Eran los años posteriores a 1968. Años de profunda indignación y coraje, pero también de un nutrido y diferenciado activismo en las filas de la izquierda. La insurgencia sindical que forjó nuevos sindicatos e intentó democratizar los existentes, la reactivación del movimiento agrarista y los experimentos de autogestión en el campo, las organizaciones y exigencias que nacían de las colonias populares, los conflictos en distintas universidades, la proliferación de nuevas publicaciones, las iniciativas para construir partidos, los núcleos feministas con su agenda de agravios y demandas, daban cuenta de que el aliento del 68 tenía descendientes y que la brutal respuesta gubernamental no había logrado cercenar las aspiraciones de una vida política más libre y justa. Incluso la multiplicación de grupos guerrilleros era indicativa de que las “cosas” no podían seguir de manera inercial.
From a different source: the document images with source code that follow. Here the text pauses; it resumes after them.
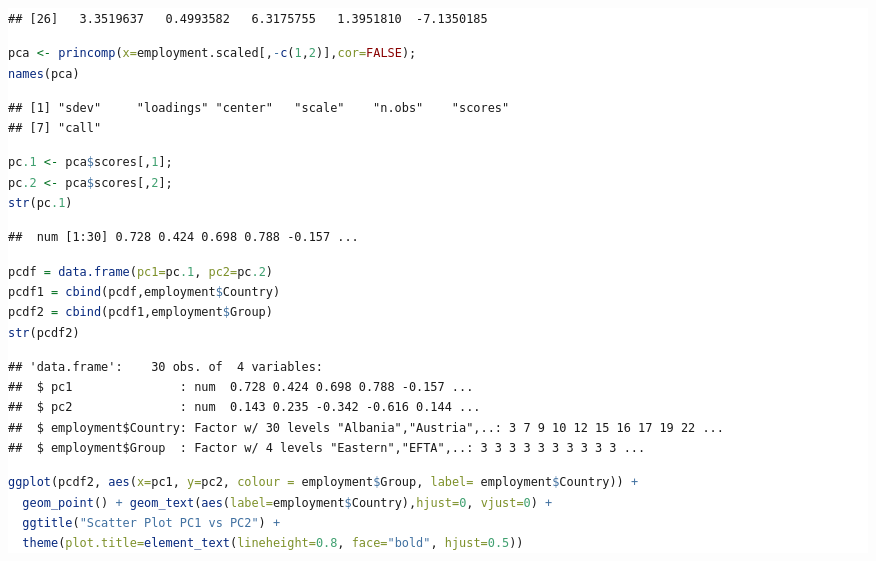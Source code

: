     ## [26]   3.3519637   0.4993582   6.3175755   1.3951810  -7.1350185

``` r
pca <- princomp(x=employment.scaled[,-c(1,2)],cor=FALSE);
names(pca)
```

    ## [1] "sdev"     "loadings" "center"   "scale"    "n.obs"    "scores"  
    ## [7] "call"

``` r
pc.1 <- pca$scores[,1];
pc.2 <- pca$scores[,2];
str(pc.1)
```

    ##  num [1:30] 0.728 0.424 0.698 0.788 -0.157 ...

``` r
pcdf = data.frame(pc1=pc.1, pc2=pc.2)
pcdf1 = cbind(pcdf,employment$Country)
pcdf2 = cbind(pcdf1,employment$Group)
str(pcdf2)
```

    ## 'data.frame':    30 obs. of  4 variables:
    ##  $ pc1               : num  0.728 0.424 0.698 0.788 -0.157 ...
    ##  $ pc2               : num  0.143 0.235 -0.342 -0.616 0.144 ...
    ##  $ employment$Country: Factor w/ 30 levels "Albania","Austria",..: 3 7 9 10 12 15 16 17 19 22 ...
    ##  $ employment$Group  : Factor w/ 4 levels "Eastern","EFTA",..: 3 3 3 3 3 3 3 3 3 3 ...

``` r
ggplot(pcdf2, aes(x=pc1, y=pc2, colour = employment$Group, label= employment$Country)) + 
  geom_point() + geom_text(aes(label=employment$Country),hjust=0, vjust=0) +
  ggtitle("Scatter Plot PC1 vs PC2") +
  theme(plot.title=element_text(lineheight=0.8, face="bold", hjust=0.5))
```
Visto en retrospectiva llama la atención que nada de esa constelación de esfuerzos organizativos, movilizaciones masivas, reivindicaciones de todo tipo, tuviese puentes de comunicación con el mundo electoral. Este último aparecía como lejano y ajeno, y en algunas versiones como innecesario, inadecuado para el desarrollo del movimiento de masas o incluso como un eventual pantano para la aspiración revolucionaria.
En ese contexto —resumido de manera impropia— el Partido Comunista Mexicano, encabezado por Arnoldo Martínez Verdugo, decidió postular como candidato a la presidencia de la República a Valentín Campa, veterano luchador, líder sindical y partidista con un enorme prestigio en las filas de la izquierda. El PCM carecía de reconocimiento legal, de tal suerte que esa candidatura tenía un sentido simbólico, pero relevante. El PCM, que armó una coalición con otras organizaciones, estaba diciéndole al país: somos una corriente política implantada, legítima y distinta, y como tal debemos tener el derecho de contender, por la vía electoral, por los cargos de gobierno y legislativos.
La campaña electoral de 1976 resultó singular. El candidato del PRI (apoyado además por el PPS y el PARM) fue el único que apareció en la boleta. El PAN, el partido de oposición tradicional, no logró postular candidato porque en su Convención ninguno de los contendientes logró el apoyo de por lo menos el 80% de los delegados como establecían sus estatutos, de tal suerte que Campa y el PCM fueron los únicos “contendientes”, aunque sus votos no serían contados.
La iniciativa y el reto que construyó el PCM, donde jugaron un papel notable Campa y Martínez Verdugo, resultó un acicate fundamental para la reforma política de 1977. La tensa conflictividad política y social y la exigencia de una parte de la izquierda de ser reconocida legalmente y participar en las elecciones —que por cierto muchos no solo no aquilataron, sino que combatieron— fueron estímulos primordiales para que se abriera la puerta para la incorporación de nuevas opciones políticas al mundo institucional.
Luego, por esa misma puerta, antes anatemizada, ingresarían el PRT (1982), el PMT (1985), y un número mayúsculo de organizaciones formales e informales de izquierda bajo el manto del “fenómeno Cárdenas” en 1988. Progresivamente se convirtió en sentido común, en la propia izquierda, que la única vía legítima para acceder a los cargos de gobierno y representación era la comicial. ¿Cuántos esfuerzos fueron invertidos a partir de entonces en las contiendas electorales? De alguna manera el gobierno actual es heredero de aquellas jornadas de 1976 cuando una coalición de izquierda decidió apostar a la vía electoral (democrática) como fórmula para que la diversidad política pudiera competir y convivir de manera pacífica.
Aunque solo fuera por esa estratégica aportación, ya que sus complejas vidas son mucho más que ese episodio, me parece más que justo el reconocimiento a Valentín Campa y Arnoldo Martínez Verdugo, que contribuyeron de manera sustantiva al tránsito de la izquierda de los códigos revolucionarios a los democráticos.